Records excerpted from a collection
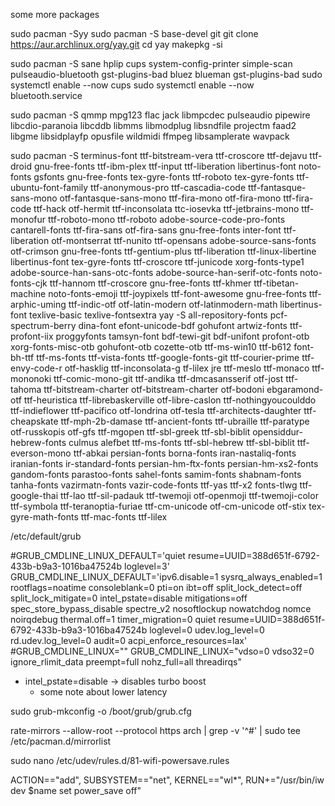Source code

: some more packages

sudo pacman -Syy
sudo pacman -S base-devel git
git clone https://aur.archlinux.org/yay.git
cd yay
makepkg -si

sudo pacman -S sane hplip cups system-config-printer simple-scan pulseaudio-bluetooth gst-plugins-bad bluez blueman gst-plugins-bad
sudo systemctl enable --now cups
sudo systemctl enable --now bluetooth.service

sudo pacman -S qmmp  mpg123 flac jack libmpcdec pulseaudio pipewire libcdio-paranoia libcddb libmms libmodplug libsndfile projectm faad2 libgme libsidplayfp opusfile wildmidi ffmpeg libsamplerate wavpack

sudo pacman -S terminus-font ttf-bitstream-vera ttf-croscore ttf-dejavu ttf-droid gnu-free-fonts ttf-ibm-plex ttf-input ttf-liberation libertinus-font noto-fonts gsfonts gnu-free-fonts tex-gyre-fonts ttf-roboto tex-gyre-fonts ttf-ubuntu-font-family ttf-anonymous-pro ttf-cascadia-code ttf-fantasque-sans-mono otf-fantasque-sans-mono ttf-fira-mono otf-fira-mono ttf-fira-code ttf-hack otf-hermit ttf-inconsolata ttc-iosevka ttf-jetbrains-mono ttf-monofur ttf-roboto-mono ttf-roboto adobe-source-code-pro-fonts cantarell-fonts ttf-fira-sans otf-fira-sans gnu-free-fonts inter-font ttf-liberation otf-montserrat ttf-nunito ttf-opensans adobe-source-sans-fonts otf-crimson gnu-free-fonts ttf-gentium-plus ttf-liberation ttf-linux-libertine libertinus-font tex-gyre-fonts ttf-croscore ttf-junicode xorg-fonts-type1 adobe-source-han-sans-otc-fonts adobe-source-han-serif-otc-fonts noto-fonts-cjk ttf-hannom ttf-croscore gnu-free-fonts ttf-khmer ttf-tibetan-machine noto-fonts-emoji ttf-joypixels ttf-font-awesome  gnu-free-fonts ttf-arphic-uming ttf-indic-otf otf-latin-modern otf-latinmodern-math libertinus-font texlive-basic texlive-fontsextra
yay -S all-repository-fonts pcf-spectrum-berry dina-font efont-unicode-bdf gohufont artwiz-fonts ttf-profont-iix proggyfonts tamsyn-font bdf-tewi-git bdf-unifont profont-otb xorg-fonts-misc-otb gohufont-otb cozette-otb ttf-ms-win10 ttf-b612 font-bh-ttf ttf-ms-fonts ttf-vista-fonts ttf-google-fonts-git ttf-courier-prime ttf-envy-code-r otf-hasklig ttf-inconsolata-g tf-lilex jre ttf-meslo ttf-monaco ttf-mononoki ttf-comic-mono-git ttf-andika ttf-dmcasansserif otf-jost ttf-tahoma ttf-bitstream-charter otf-bitstream-charter otf-bodoni ebgaramond-otf ttf-heuristica ttf-librebaskerville otf-libre-caslon ttf-nothingyoucoulddo ttf-indieflower ttf-pacifico otf-londrina otf-tesla ttf-architects-daughter ttf-cheapskate ttf-mph-2b-damase ttf-ancient-fonts ttf-ubraille ttf-paratype otf-russkopis otf-gfs ttf-mgopen ttf-sbl-greek ttf-sbl-biblit opensiddur-hebrew-fonts culmus alefbet ttf-ms-fonts ttf-sbl-hebrew ttf-sbl-biblit ttf-everson-mono ttf-abkai persian-fonts borna-fonts iran-nastaliq-fonts iranian-fonts ir-standard-fonts persian-hm-ftx-fonts persian-hm-xs2-fonts gandom-fonts parastoo-fonts sahel-fonts samim-fonts shabnam-fonts tanha-fonts vazirmatn-fonts vazir-code-fonts ttf-yas ttf-x2 fonts-tlwg ttf-google-thai ttf-lao ttf-sil-padauk ttf-twemoji otf-openmoji ttf-twemoji-color ttf-symbola ttf-teranoptia-furiae ttf-cm-unicode otf-cm-unicode otf-stix tex-gyre-math-fonts ttf-mac-fonts ttf-lilex

/etc/default/grub

#GRUB_CMDLINE_LINUX_DEFAULT='quiet resume=UUID=388d651f-6792-433b-b9a3-1016ba47524b loglevel=3'
GRUB_CMDLINE_LINUX_DEFAULT='ipv6.disable=1 sysrq_always_enabled=1 rootflags=noatime consoleblank=0 pti=on ibt=off split_lock_detect=off split_lock_mitigate=0 intel_pstate=disable mitigations=off spec_store_bypass_disable spectre_v2 nosoftlockup nowatchdog nomce noirqdebug thermal.off=1 timer_migration=0 quiet resume=UUID=388d651f-6792-433b-b9a3-1016ba47524b loglevel=0 udev.log_level=0 rd.udev.log_level=0 audit=0 acpi_enforce_resources=lax'
#GRUB_CMDLINE_LINUX=""
GRUB_CMDLINE_LINUX="vdso=0 vdso32=0 ignore_rlimit_data preempt=full nohz_full=all threadirqs"

* intel_pstate=disable -> disables turbo boost
  * some note about lower latency

sudo grub-mkconfig -o /boot/grub/grub.cfg

rate-mirrors --allow-root --protocol https arch | grep -v '^#' | sudo tee /etc/pacman.d/mirrorlist

sudo nano /etc/udev/rules.d/81-wifi-powersave.rules

ACTION=="add", SUBSYSTEM=="net", KERNEL=="wl*", RUN+="/usr/bin/iw dev $name set power_save off"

Work task: Reproduce all entries without any change, and omit the pictures.

Answer for the task:
Source code

: some more packages

sudo pacman -Syy
sudo pacman -S base-devel git
git clone https://aur.archlinux.org/yay.git
cd yay
makepkg -si

sudo pacman -S sane hplip cups system-config-printer simple-scan pulseaudio-bluetooth gst-plugins-bad bluez blueman gst-plugins-bad
sudo systemctl enable --now cups
sudo systemctl enable --now bluetooth.service

sudo pacman -S qmmp  mpg123 flac jack libmpcdec pulseaudio pipewire libcdio-paranoia libcddb libmms libmodplug libsndfile projectm faad2 libgme libsidplayfp opusfile wildmidi ffmpeg libsamplerate wavpack

sudo pacman -S terminus-font ttf-bitstream-vera ttf-croscore ttf-dejavu ttf-droid gnu-free-fonts ttf-ibm-plex ttf-input ttf-liberation libertinus-font noto-fonts gsfonts gnu-free-fonts tex-gyre-fonts ttf-roboto tex-gyre-fonts ttf-ubuntu-font-family ttf-anonymous-pro ttf-cascadia-code ttf-fantasque-sans-mono otf-fantasque-sans-mono ttf-fira-mono otf-fira-mono ttf-fira-code ttf-hack otf-hermit ttf-inconsolata ttc-iosevka ttf-jetbrains-mono ttf-monofur ttf-roboto-mono ttf-roboto adobe-source-code-pro-fonts cantarell-fonts ttf-fira-sans otf-fira-sans gnu-free-fonts inter-font ttf-liberation otf-montserrat ttf-nunito ttf-opensans adobe-source-sans-fonts otf-crimson gnu-free-fonts ttf-gentium-plus ttf-liberation ttf-linux-libertine libertinus-font tex-gyre-fonts ttf-croscore ttf-junicode xorg-fonts-type1 adobe-source-han-sans-otc-fonts adobe-source-han-serif-otc-fonts noto-fonts-cjk ttf-hannom ttf-croscore gnu-free-fonts ttf-khmer ttf-tibetan-machine noto-fonts-emoji ttf-joypixels ttf-font-awesome  gnu-free-fonts ttf-arphic-uming ttf-indic-otf otf-latin-modern otf-latinmodern-math libertinus-font texlive-basic texlive-fontsextra
yay -S all-repository-fonts pcf-spectrum-berry dina-font efont-unicode-bdf gohufont artwiz-fonts ttf-profont-iix proggyfonts tamsyn-font bdf-tewi-git bdf-unifont profont-otb xorg-fonts-misc-otb gohufont-otb cozette-otb ttf-ms-win10 ttf-b612 font-bh-ttf ttf-ms-fonts ttf-vista-fonts ttf-google-fonts-git ttf-courier-prime ttf-envy-code-r otf-hasklig ttf-inconsolata-g tf-lilex jre ttf-meslo ttf-monaco ttf-mononoki ttf-comic-mono-git ttf-andika ttf-dmcasansserif otf-jost ttf-tahoma ttf-bitstream-charter otf-bitstream-charter otf-bodoni ebgaramond-otf ttf-heuristica ttf-librebaskerville otf-libre-caslon ttf-nothingyoucoulddo ttf-indieflower ttf-pacifico otf-londrina otf-tesla ttf-architects-daughter ttf-cheapskate ttf-mph-2b-damase ttf-ancient-fonts ttf-ubraille ttf-paratype otf-russkopis otf-gfs ttf-mgopen ttf-sbl-greek ttf-sbl-biblit opensiddur-hebrew-fonts culmus alefbet ttf-ms-fonts ttf-sbl-hebrew ttf-sbl-biblit ttf-everson-mono ttf-abkai persian-fonts borna-fonts iran-nastaliq-fonts iranian-fonts ir-standard-fonts persian-hm-ftx-fonts persian-hm-xs2-fonts gandom-fonts parastoo-fonts sahel-fonts samim-fonts shabnam-fonts tanha-fonts vazirmatn-fonts vazir-code-fonts ttf-yas ttf-x2 fonts-tlwg ttf-google-thai ttf-lao ttf-sil-padauk ttf-twemoji otf-openmoji ttf-twemoji-color ttf-symbola ttf-teranoptia-furiae ttf-cm-unicode otf-cm-unicode otf-stix tex-gyre-math-fonts ttf-mac-fonts ttf-lilex

/etc/default/grub

#GRUB_CMDLINE_LINUX_DEFAULT='quiet resume=UUID=388d651f-6792-433b-b9a3-1016ba47524b loglevel=3'
GRUB_CMDLINE_LINUX_DEFAULT='ipv6.disable=1 sysrq_always_enabled=1 rootflags=noatime consoleblank=0 pti=on ibt=off split_lock_detect=off split_lock_mitigate=0 intel_pstate=disable mitigations=off spec_store_bypass_disable spectre_v2 nosoftlockup nowatchdog nomce noirqdebug thermal.off=1 timer_migration=0 quiet resume=UUID=388d651f-6792-433b-b9a3-1016ba47524b loglevel=0 udev.log_level=0 rd.udev.log_level=0 audit=0 acpi_enforce_resources=lax'
#GRUB_CMDLINE_LINUX=""
GRUB_CMDLINE_LINUX="vdso=0 vdso32=0 ignore_rlimit_data preempt=full nohz_full=all threadirqs"

* intel_pstate=disable -> disables turbo boost
  * some note about lower latency

sudo grub-mkconfig -o /boot/grub/grub.cfg

rate-mirrors --allow-root --protocol https arch | grep -v '^#' | sudo tee /etc/pacman.d/mirrorlist

sudo nano /etc/udev/rules.d/81-wifi-powersave.rules

ACTION=="add", SUBSYSTEM=="net", KERNEL=="wl*", RUN+="/usr/bin/iw dev $name set power_save off"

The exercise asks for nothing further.